Once campaign design is done, managers need to "embed" the campaign into company processes. For example, this may involve training employees on a new product offering or making sure call-center representatives see some kind of up-sell prompt on their computer screens when customers with certain characteristics are on the line.

Then, analysts need to evaluate their campaign. "Do we have the right model? Do we build a new one? Should we shut down the campaign?" Those are the kinds of questions managers will be seeking to answer in the evaluation phase of the DEEPER process, Goul says.

The "P" in DEEPER stands for performance measurement.
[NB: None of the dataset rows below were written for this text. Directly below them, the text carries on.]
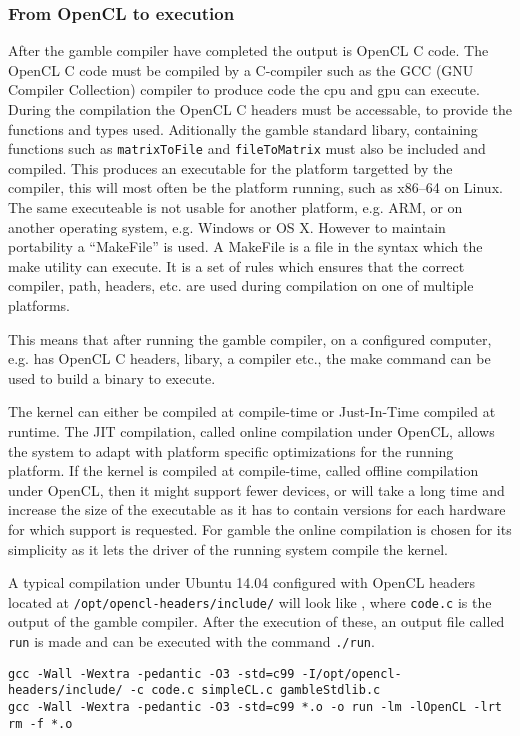 \subsubsection*{From OpenCL to execution}
After the \gls{gamble} compiler have completed the output is OpenCL C code.
The OpenCL C code must be compiled by a C-compiler such as the GCC (GNU Compiler Collection) compiler to produce code the \acrshort{cpu} and \acrshort{gpu} can execute.
During the compilation the OpenCL C headers must be accessable, to provide the functions and types used. 
Aditionally the \gls{gamble} standard libary, containing functions such as \texttt{matrixToFile} and \texttt{fileToMatrix} must also be included and compiled. 
This produces an executable for the platform targetted by the compiler, this will most often be the platform running, such as x86--64 on Linux.
The same executeable is not usable for another platform, e.g. ARM, or on another operating system, e.g. Windows or OS X. 
However to maintain portability a ``MakeFile'' is used. 
A MakeFile is a file in the syntax which the make utility can execute. 
It is a set of rules which ensures that the correct compiler, path, headers, etc. are used during compilation on one of multiple platforms. 

This means that after running the \gls{gamble} compiler, on a configured computer, e.g. has OpenCL C headers, libary, a compiler etc., the make command can be used to build a binary to execute.

The kernel can either be compiled at compile-time or Just-In-Time compiled at runtime.
The JIT compilation, called online compilation under OpenCL, allows the system to adapt with platform specific optimizations for the running platform.
If the kernel is compiled at compile-time, called offline compilation under OpenCL, then it might support fewer devices, or will take a long time and increase the size of the executable as it has to contain versions for each hardware for which support is requested. \citep{openclbookjit}
For \gls{gamble} the online compilation is chosen for its simplicity as it lets the driver of the running system compile the kernel. 

A typical compilation under Ubuntu 14.04 configured with OpenCL headers located at \texttt{/opt/opencl-headers/include/} will look like , where \texttt{code.c} is the output of the \gls{gamble} compiler.
After the execution of these, an output file called \texttt{run} is made and can be executed with the command \texttt{./run}. 

\begin{lstlisting}[caption=The commands executed by the make command according to the rules of the MakeFile,numbers=none,frame=tlrb,label={lst:makecommands}]
gcc -Wall -Wextra -pedantic -O3 -std=c99 -I/opt/opencl-headers/include/ -c code.c simpleCL.c gambleStdlib.c
gcc -Wall -Wextra -pedantic -O3 -std=c99 *.o -o run -lm -lOpenCL -lrt
rm -f *.o
\end{lstlisting}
According to Balkan, none of the literature on predictive modeling incorporates this step which, for example, might involve response tracking in a direct-mail campaign. "You have to do it," she says. "You may find the campaign works really well on males age 35-45. Then what?" How do you capitalize on such knowledge quickly?

According to the DEEPER methodology, you do it through the next step -- retargeting -- where you incorporate your campaign results and findings into the design and development of an all-new campaign.

Balkan and Goul maintain that BI professionals are doing a great job using methods like SEMMA or CRISP-DM to guide their model building, but no one has targeted the campaign deployment side of things. "It's another role for in-database analytics," Goul explains.

Already, he and Balkan have been invited to conferences to spread the DEEPER gospel. They also plan to roll it out in business-school curricula, beginning with "Introduction to Information Systems." Those "intro" students may not be sophisticated statisticians and model-builders yet, "but the business model for how we get models deployed is something we have to get into our curriculum as fast as possible," Goul says.

"Predictive analytics is how corporations keep inventories down, reduce fraud, target customers and more," he continues. "We see DEEPER as having a direct link to what undergraduates need to learn to support campaign-driven changes in business processes."

Bottom Line:

  • Predictive modeling helps companies forecast customer behavior, such as who might be the best prospects for certain products and services.
  • Up until recently, predictive models have been built in tools that are completely separate from the databases containing the customer information upon which the models are built.
  • Integration of the modeling and database software is beginning to take place, leading to "in-database analytics."
  • In-database analytics will help companies with model building, as well as with campaign deployment if campaign developers and managers use DEEPER, a new methodology developed by two W. P. Carey School professors.